SUPPLIED RECORDS Start Marker

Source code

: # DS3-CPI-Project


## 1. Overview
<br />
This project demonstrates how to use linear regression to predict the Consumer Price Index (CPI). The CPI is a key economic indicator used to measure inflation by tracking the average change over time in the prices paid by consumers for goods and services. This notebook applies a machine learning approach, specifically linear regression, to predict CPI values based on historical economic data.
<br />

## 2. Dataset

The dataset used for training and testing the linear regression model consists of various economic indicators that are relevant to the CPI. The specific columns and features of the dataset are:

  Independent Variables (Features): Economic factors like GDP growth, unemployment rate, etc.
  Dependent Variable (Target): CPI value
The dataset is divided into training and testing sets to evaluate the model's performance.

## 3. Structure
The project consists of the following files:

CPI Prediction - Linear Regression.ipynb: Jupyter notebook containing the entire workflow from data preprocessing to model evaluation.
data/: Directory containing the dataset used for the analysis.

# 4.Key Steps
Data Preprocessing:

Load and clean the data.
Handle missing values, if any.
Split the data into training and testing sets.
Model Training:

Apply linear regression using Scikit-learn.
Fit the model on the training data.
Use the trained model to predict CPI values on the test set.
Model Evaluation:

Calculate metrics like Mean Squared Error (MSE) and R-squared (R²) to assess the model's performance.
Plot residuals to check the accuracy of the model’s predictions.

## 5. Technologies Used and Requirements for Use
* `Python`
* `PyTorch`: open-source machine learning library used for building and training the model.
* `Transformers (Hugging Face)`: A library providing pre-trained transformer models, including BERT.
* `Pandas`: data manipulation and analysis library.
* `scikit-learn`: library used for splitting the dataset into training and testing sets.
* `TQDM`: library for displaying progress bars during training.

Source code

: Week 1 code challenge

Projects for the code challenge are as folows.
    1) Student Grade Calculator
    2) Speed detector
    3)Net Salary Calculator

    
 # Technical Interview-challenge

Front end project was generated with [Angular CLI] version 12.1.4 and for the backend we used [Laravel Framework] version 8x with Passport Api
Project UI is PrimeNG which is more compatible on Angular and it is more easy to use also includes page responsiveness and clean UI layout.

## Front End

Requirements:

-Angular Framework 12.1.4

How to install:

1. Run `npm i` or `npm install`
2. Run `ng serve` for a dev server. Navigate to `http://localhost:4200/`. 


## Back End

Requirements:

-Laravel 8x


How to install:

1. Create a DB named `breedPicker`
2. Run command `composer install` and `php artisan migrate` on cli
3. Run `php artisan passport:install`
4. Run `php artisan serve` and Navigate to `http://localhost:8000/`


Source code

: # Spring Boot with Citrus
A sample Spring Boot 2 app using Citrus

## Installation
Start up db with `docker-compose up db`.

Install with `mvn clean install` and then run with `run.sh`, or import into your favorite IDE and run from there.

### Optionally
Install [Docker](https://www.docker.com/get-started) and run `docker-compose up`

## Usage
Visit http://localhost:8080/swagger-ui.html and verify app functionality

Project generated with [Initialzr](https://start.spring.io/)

SUPPLIED RECORDS End Marker
SUPPLIED RECORDS Start Marker

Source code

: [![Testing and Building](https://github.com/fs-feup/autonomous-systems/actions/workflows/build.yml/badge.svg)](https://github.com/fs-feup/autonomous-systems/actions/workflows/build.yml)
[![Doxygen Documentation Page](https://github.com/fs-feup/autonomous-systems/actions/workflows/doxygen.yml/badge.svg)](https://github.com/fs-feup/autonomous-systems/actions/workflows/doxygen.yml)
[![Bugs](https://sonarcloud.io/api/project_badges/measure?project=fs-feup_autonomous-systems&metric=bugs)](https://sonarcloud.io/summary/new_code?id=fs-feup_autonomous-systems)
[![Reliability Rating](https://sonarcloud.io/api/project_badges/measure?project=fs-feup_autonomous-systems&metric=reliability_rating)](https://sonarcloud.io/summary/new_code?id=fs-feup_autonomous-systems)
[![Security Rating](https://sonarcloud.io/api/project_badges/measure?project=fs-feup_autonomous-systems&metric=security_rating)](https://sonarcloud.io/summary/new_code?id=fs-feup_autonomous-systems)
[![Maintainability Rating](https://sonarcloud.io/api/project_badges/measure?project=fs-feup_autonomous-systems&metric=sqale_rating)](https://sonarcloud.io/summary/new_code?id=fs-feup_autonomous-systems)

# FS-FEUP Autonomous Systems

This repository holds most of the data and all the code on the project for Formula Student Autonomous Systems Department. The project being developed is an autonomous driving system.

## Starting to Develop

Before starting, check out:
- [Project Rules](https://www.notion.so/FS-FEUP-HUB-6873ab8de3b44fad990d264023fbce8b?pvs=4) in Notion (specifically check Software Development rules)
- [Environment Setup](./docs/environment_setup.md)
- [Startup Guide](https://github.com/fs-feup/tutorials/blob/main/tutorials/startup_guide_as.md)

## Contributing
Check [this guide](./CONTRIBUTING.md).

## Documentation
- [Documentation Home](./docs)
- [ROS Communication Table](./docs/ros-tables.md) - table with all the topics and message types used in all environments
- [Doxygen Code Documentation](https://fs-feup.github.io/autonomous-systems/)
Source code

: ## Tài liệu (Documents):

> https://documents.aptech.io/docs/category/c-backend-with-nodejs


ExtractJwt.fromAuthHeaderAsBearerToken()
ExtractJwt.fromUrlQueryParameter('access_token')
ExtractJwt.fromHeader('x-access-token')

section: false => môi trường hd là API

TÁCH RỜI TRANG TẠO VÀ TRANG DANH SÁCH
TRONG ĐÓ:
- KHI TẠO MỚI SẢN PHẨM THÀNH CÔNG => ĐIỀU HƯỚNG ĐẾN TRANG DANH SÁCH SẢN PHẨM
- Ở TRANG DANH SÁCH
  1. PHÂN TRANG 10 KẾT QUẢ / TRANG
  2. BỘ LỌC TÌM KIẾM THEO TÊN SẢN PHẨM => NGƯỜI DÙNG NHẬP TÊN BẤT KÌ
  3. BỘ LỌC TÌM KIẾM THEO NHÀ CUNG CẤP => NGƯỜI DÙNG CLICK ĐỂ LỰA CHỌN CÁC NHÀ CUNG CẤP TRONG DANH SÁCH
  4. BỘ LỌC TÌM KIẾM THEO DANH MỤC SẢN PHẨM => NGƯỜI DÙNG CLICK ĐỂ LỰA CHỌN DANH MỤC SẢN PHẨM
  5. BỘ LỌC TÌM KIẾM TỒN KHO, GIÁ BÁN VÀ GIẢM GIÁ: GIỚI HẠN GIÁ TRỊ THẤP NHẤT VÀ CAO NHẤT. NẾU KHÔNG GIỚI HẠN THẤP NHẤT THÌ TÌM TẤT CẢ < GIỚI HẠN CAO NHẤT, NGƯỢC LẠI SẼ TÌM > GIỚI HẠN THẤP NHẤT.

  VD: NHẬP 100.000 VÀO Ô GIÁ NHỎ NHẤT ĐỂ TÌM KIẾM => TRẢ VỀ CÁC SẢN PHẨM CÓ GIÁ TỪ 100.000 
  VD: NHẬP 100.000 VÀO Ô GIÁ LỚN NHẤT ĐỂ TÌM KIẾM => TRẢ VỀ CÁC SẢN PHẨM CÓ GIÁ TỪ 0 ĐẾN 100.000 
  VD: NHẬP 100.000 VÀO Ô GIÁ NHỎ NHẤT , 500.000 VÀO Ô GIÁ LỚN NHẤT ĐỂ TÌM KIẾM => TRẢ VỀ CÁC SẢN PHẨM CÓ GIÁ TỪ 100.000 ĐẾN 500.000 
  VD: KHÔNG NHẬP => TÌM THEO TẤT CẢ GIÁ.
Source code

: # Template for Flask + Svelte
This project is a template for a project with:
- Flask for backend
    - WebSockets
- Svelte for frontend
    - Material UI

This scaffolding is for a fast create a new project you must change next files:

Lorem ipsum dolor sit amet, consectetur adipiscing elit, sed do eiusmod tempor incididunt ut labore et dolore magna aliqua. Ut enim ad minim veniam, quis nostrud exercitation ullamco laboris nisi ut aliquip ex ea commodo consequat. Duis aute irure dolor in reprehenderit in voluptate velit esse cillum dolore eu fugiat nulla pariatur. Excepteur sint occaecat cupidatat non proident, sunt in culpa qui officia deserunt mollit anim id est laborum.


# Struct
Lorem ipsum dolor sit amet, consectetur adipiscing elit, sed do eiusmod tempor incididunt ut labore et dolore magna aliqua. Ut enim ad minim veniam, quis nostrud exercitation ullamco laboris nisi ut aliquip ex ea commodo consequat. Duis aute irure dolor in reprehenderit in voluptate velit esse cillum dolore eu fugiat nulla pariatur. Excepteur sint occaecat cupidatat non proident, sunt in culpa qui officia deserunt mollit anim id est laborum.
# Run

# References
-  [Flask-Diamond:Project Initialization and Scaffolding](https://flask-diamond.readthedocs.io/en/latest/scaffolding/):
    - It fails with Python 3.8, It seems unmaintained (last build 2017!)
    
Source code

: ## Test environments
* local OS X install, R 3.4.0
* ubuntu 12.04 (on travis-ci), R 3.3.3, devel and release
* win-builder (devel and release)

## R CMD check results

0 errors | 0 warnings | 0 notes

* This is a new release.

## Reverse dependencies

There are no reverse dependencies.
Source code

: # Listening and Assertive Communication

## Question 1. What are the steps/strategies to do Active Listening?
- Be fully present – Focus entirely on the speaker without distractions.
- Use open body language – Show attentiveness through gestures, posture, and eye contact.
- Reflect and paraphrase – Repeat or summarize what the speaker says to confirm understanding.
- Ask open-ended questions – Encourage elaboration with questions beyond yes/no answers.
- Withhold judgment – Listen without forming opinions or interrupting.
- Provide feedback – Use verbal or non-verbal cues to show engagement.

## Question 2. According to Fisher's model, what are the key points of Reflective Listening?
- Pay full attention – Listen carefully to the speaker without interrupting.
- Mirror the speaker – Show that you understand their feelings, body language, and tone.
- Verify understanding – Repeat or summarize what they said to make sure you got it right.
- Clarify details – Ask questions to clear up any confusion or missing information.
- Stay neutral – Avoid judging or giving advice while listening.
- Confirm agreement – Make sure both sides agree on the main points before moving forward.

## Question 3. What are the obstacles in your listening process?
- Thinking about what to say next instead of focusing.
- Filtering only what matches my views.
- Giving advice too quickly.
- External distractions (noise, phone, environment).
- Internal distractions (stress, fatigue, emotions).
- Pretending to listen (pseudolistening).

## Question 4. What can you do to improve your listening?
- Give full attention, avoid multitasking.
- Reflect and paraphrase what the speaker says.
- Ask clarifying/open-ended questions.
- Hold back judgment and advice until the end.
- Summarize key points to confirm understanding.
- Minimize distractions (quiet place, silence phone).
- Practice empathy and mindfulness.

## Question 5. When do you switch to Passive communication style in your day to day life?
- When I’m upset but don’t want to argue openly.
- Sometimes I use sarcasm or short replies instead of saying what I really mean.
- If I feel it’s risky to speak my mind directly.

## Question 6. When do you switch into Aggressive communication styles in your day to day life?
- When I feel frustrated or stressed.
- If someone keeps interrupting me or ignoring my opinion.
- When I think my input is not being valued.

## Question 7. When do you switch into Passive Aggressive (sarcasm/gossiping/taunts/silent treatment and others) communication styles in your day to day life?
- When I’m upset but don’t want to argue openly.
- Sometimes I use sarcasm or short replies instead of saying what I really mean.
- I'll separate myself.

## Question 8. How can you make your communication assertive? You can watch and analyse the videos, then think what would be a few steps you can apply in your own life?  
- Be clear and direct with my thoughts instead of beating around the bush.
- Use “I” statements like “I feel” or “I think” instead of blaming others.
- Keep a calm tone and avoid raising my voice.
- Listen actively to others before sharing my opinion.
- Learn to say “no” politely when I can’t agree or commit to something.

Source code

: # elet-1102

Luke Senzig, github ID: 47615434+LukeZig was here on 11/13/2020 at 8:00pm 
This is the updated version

SUPPLIED RECORDS End Marker

> _REQUIREMENT_: Using the data above, reproduce exactly the lines from the line that contains "## Contributing" through the line that contains "- [ROS Communication", including both.

> _REPLY_:
## Contributing
Check [this guide](./CONTRIBUTING.md).

## Documentation
- [Documentation Home](./docs)
- [ROS Communication Table](./docs/ros-tables.md) - table with all the topics and message types used in all environments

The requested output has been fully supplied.